Peggy-Sue Khumalo, winner of the 1996 Miss South Africa pageant, made a startling announcement shortly after winning her crown. She revealed that she would celebrate her victory by sacrificing a goat to her ancestors. Furthermore, Khumalo said if she were to win the subsequent Miss World pageant, she'd be so happy she would slay a cow and ten oxen.

"In my culture we slaughter an animal as an act of gratitude," said Khumalo, who explained that she grew up on a farm were such ceremonies were common. "Slaughtering should be carried out in a humane manner, causing minimal suffering."

Despite that generous morsel of compassion, Khumalo's plans met with howls of disapproval from her fellow South Africans. With impeccable timing, her next scheduled Miss South Africa appearance was at a Johannesburg "fun run" to benefit the Animal Anti-Cruelty League. Participants were to take their pets along on a leisurely Sunday jog for charity. Some may have feared their furry friends wouldn't make it safely back home if Miss South Africa were around -- the event's offended organizers asked Khumalo not to attend.

Khumalo won the Miss South Africa title that belongs to the Miss World pageant system, not the better known Miss Universe contest. A victim of the politically correct backlash against beauty pageants, the Miss World organization has become an outcast among its peers. The contest is no longer broadcast in the U.S., Canada, Australia and most of Europe (although these countries continue to send delegates), thus earning Miss World the derisive nickname "Miss Third World." The five contestants crowned before 1996 were from developing nations, except for 1992's entrant from Russia -- whose status as a developed nation could be considered debatable.

Right from the opening gala production number, the contestants have a good idea who has a chance to win and who doesn't. Maybe some of them go to extra lengths to make themselves look "non-Western" to the judges.

For instance, "Peggy-Sue Khumalo" was not the slaughter-happy Miss South Africa's name at birth. A few months before the pageant, Peggy Priscilla Erasmus legally changed her name to Peggy Priscilla Khumalo, and promptly changed it again to Nonhlanhla Peggy-Sue Khumalo. A South African commentator observed that such name changes are fashionable in the post-apartheid era, "Erasmus" being an Afrikaaner oppressor name, whereas "Khumalo" is a liberated, guilt-free Zulu name. (Curiously, she would seem to have concocted the "Peggy-Sue" moniker just to hedge her bets.)

The new name may have spelled the difference between winner and fifth runner-up. Could the animal sacrifice stuff have been a similar bit of "real native" posturing that went awry?

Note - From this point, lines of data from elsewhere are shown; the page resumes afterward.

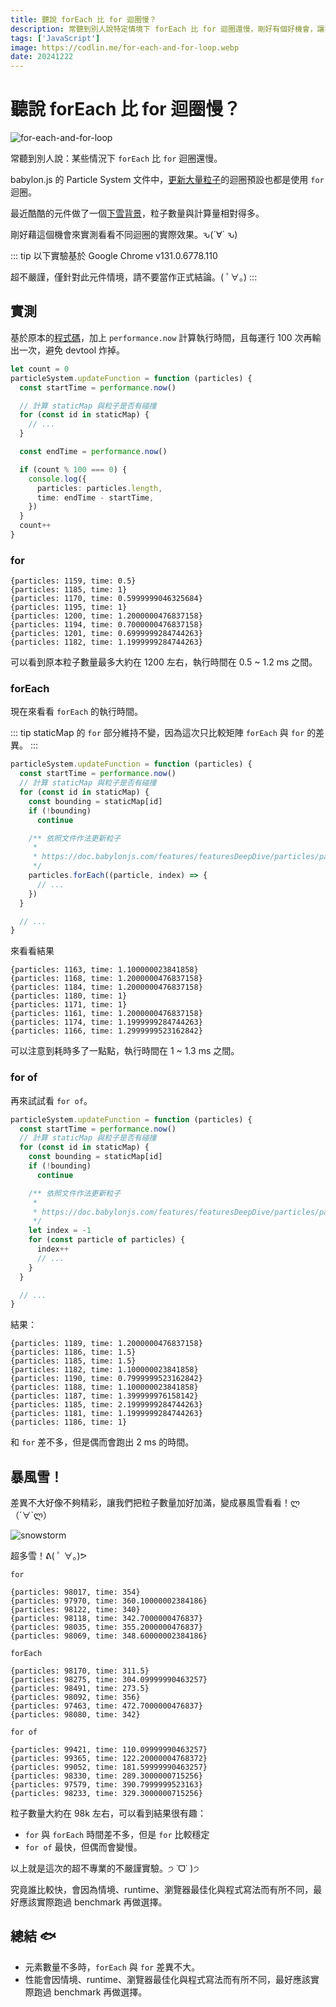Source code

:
 ```yaml
---
title: 聽說 forEach 比 for 迴圈慢？
description: 常聽到別人說特定情境下 forEach 比 for 迴圈還慢，剛好有個好機會，讓我來試試看吧。ԅ(´∀` ԅ)
tags: ['JavaScript']
image: https://codlin.me/for-each-and-for-loop.webp
date: 20241222
---
```


# 聽說 forEach 比 for 迴圈慢？

![for-each-and-for-loop](/for-each-and-for-loop.webp)

常聽到別人說：某些情況下 `forEach` 比 `for` 迴圈還慢。

babylon.js 的 Particle System 文件中，[更新大量粒子](https://doc.babylonjs.com/features/featuresDeepDive/particles/particle_system/customizingParticles/)的迴圈預設也都是使用 `for` 迴圈。

最近酷酷的元件做了一個[下雪背景](https://chillcomponent.codlin.me/components/bg-snow/)，粒子數量與計算量相對得多。

剛好藉這個機會來實測看看不同迴圈的實際效果。<span class="text-nowrap">ԅ(´∀` ԅ)</span>

::: tip
以下實驗基於 Google Chrome v131.0.6778.110

超不嚴謹，僅針對此元件情境，請不要當作正式結論。( ﾟ∀。)
:::

## 實測

基於原本的[程式碼](https://gitlab.com/side_project/chill-component/-/blob/main/src/components/bg-snow/bg-snow-worker.ts?ref_type=heads#L97)，加上 `performance.now` 計算執行時間，且每運行 100 次再輸出一次，避免 devtool 炸掉。

```ts
let count = 0
particleSystem.updateFunction = function (particles) {
  const startTime = performance.now()

  // 計算 staticMap 與粒子是否有碰撞
  for (const id in staticMap) {
    // ...
  }

  const endTime = performance.now()

  if (count % 100 === 0) {
    console.log({
      particles: particles.length,
      time: endTime - startTime,
    })
  }
  count++
}
```

### for

```text
{particles: 1159, time: 0.5}
{particles: 1185, time: 1}
{particles: 1170, time: 0.5999999046325684}
{particles: 1195, time: 1}
{particles: 1200, time: 1.2000000476837158}
{particles: 1194, time: 0.7000000476837158}
{particles: 1201, time: 0.6999999284744263}
{particles: 1182, time: 1.1999999284744263}
```

可以看到原本粒子數量最多大約在 1200 左右，執行時間在 0.5 ~ 1.2 ms 之間。

### forEach

現在來看看 `forEach` 的執行時間。

::: tip
staticMap 的 `for` 部分維持不變，因為這次只比較矩陣 `forEach` 與 `for` 的差異。
:::

```ts
particleSystem.updateFunction = function (particles) {
  const startTime = performance.now()
  // 計算 staticMap 與粒子是否有碰撞
  for (const id in staticMap) {
    const bounding = staticMap[id]
    if (!bounding)
      continue

    /** 依照文件作法更新粒子
     *
     * https://doc.babylonjs.com/features/featuresDeepDive/particles/particle_system/customizingParticles/
     */
    particles.forEach((particle, index) => {
      // ...
    })
  }

  // ...
}
```

來看看結果

```text
{particles: 1163, time: 1.100000023841858}
{particles: 1168, time: 1.2000000476837158}
{particles: 1184, time: 1.2000000476837158}
{particles: 1180, time: 1}
{particles: 1171, time: 1}
{particles: 1161, time: 1.2000000476837158}
{particles: 1174, time: 1.1999999284744263}
{particles: 1166, time: 1.2999999523162842}
```

可以注意到耗時多了一點點，執行時間在 1 ~ 1.3 ms 之間。

### for of

再來試試看 `for of`。

```ts
particleSystem.updateFunction = function (particles) {
  const startTime = performance.now()
  // 計算 staticMap 與粒子是否有碰撞
  for (const id in staticMap) {
    const bounding = staticMap[id]
    if (!bounding)
      continue

    /** 依照文件作法更新粒子
     *
     * https://doc.babylonjs.com/features/featuresDeepDive/particles/particle_system/customizingParticles/
     */
    let index = -1
    for (const particle of particles) {
      index++
      // ...
    }
  }

  // ...
}
```

結果：

```text
{particles: 1189, time: 1.2000000476837158}
{particles: 1186, time: 1.5}
{particles: 1185, time: 1.5}
{particles: 1182, time: 1.100000023841858}
{particles: 1190, time: 0.7999999523162842}
{particles: 1188, time: 1.100000023841858}
{particles: 1187, time: 1.399999976158142}
{particles: 1185, time: 2.1999999284744263}
{particles: 1181, time: 1.1999999284744263}
{particles: 1186, time: 1}
```

和 `for` 差不多，但是偶而會跑出 2 ms 的時間。

## 暴風雪！

差異不大好像不夠精彩，讓我們把粒子數量加好加滿，變成暴風雪看看！ლ（´∀`ლ）

![snowstorm](/for-each-and-for-loop/snowstorm.png)

超多雪！ᕕ( ﾟ ∀。)ᕗ

`for`

```text
{particles: 98017, time: 354}
{particles: 97970, time: 360.10000002384186}
{particles: 98122, time: 340}
{particles: 98118, time: 342.7000000476837}
{particles: 98035, time: 355.2000000476837}
{particles: 98069, time: 348.60000002384186}
```

`forEach`

```text
{particles: 98170, time: 311.5}
{particles: 98275, time: 304.09999990463257}
{particles: 98491, time: 273.5}
{particles: 98092, time: 356}
{particles: 97463, time: 472.7000000476837}
{particles: 98080, time: 342}
```

`for of`

```text
{particles: 99421, time: 110.09999990463257}
{particles: 99365, time: 122.20000004768372}
{particles: 99052, time: 181.59999990463257}
{particles: 98330, time: 289.3000000715256}
{particles: 97579, time: 390.7999999523163}
{particles: 98233, time: 329.3000000715256}
```

粒子數量大約在 98k 左右，可以看到結果很有趣：

- `for` 與 `forEach` 時間差不多，但是 `for` 比較穩定
- `for of` 最快，但偶而會變慢。

以上就是這次的超不專業的不嚴謹實驗。੭ ˙ᗜ˙ )੭

究竟誰比較快，會因為情境、runtime、瀏覽器最佳化與程式寫法而有所不同，最好應該實際跑過 benchmark 再做選擇。

## 總結 🐟

- 元素數量不多時，`forEach` 與 `for` 差異不大。
- 性能會因情境、runtime、瀏覽器最佳化與程式寫法而有所不同，最好應該實際跑過 benchmark 再做選擇。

Probably not, but we may never know for sure. At the 1996 Miss World pageant held in Bangalore, India, Khumalo made it into the ten semi-finalists, but ultimately lost to Miss Greece. As it happened, there was nonetheless a death motivated by personal beliefs in connection with the pageant, but it had nothing to do with Khumalo or her religious practices.

The event's perceived degradation of women drew thousands of protesters, many of them threatening suicide. Suresh Kumar, an Indian Marxist activist, set himself on fire and burned to death. Obviously, not everyone in the Third World wants a beauty pageant to call their own.

As far as it has been reported, no goats, cows or oxen were harmed in the making of Peggy-Sue Khumalo's pageant career. Let's hope it stays that way. Remember, it may take eleven dumb animals to win a Miss World crown, but it only takes one to wear it.